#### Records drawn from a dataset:
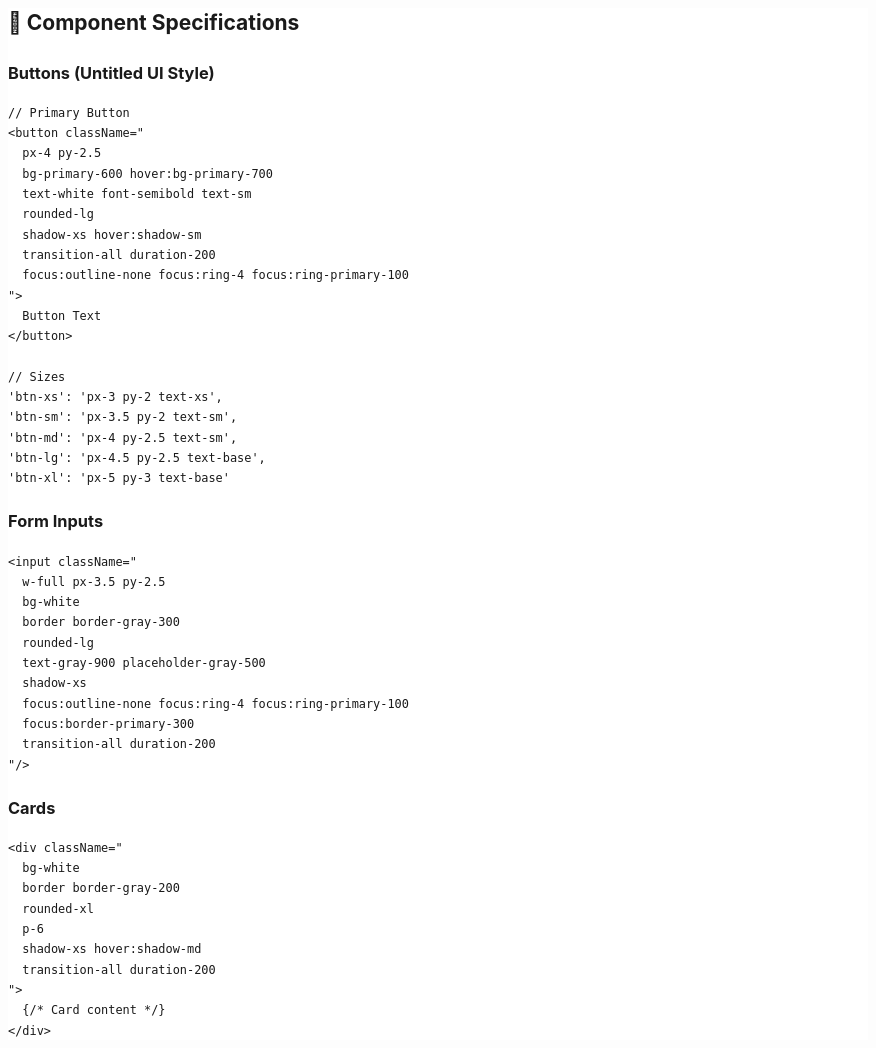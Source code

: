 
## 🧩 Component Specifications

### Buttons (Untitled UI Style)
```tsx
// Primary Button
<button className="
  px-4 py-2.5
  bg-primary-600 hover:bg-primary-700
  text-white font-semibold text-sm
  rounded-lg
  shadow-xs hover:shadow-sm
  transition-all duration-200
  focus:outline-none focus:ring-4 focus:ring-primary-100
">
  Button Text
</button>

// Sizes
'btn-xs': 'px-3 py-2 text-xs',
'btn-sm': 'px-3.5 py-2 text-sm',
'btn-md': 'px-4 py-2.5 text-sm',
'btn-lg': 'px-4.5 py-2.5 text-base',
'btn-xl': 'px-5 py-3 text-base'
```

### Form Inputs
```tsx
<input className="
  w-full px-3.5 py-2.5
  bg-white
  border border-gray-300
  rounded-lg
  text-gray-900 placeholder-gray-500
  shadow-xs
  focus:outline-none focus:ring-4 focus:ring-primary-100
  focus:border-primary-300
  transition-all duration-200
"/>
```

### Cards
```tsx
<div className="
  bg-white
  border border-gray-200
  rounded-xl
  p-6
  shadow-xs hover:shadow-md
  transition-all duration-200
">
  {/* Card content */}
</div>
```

#### Goal of the exercise:
Copy the records above exactly, starting at the line that contains "### Form Inputs" and ending at the last line, and leave out all earlier lines.

#### Finished exercise:
### Form Inputs
```tsx
<input className="
  w-full px-3.5 py-2.5
  bg-white
  border border-gray-300
  rounded-lg
  text-gray-900 placeholder-gray-500
  shadow-xs
  focus:outline-none focus:ring-4 focus:ring-primary-100
  focus:border-primary-300
  transition-all duration-200
"/>
```

### Cards
```tsx
<div className="
  bg-white
  border border-gray-200
  rounded-xl
  p-6
  shadow-xs hover:shadow-md
  transition-all duration-200
">
  {/* Card content */}
</div>
```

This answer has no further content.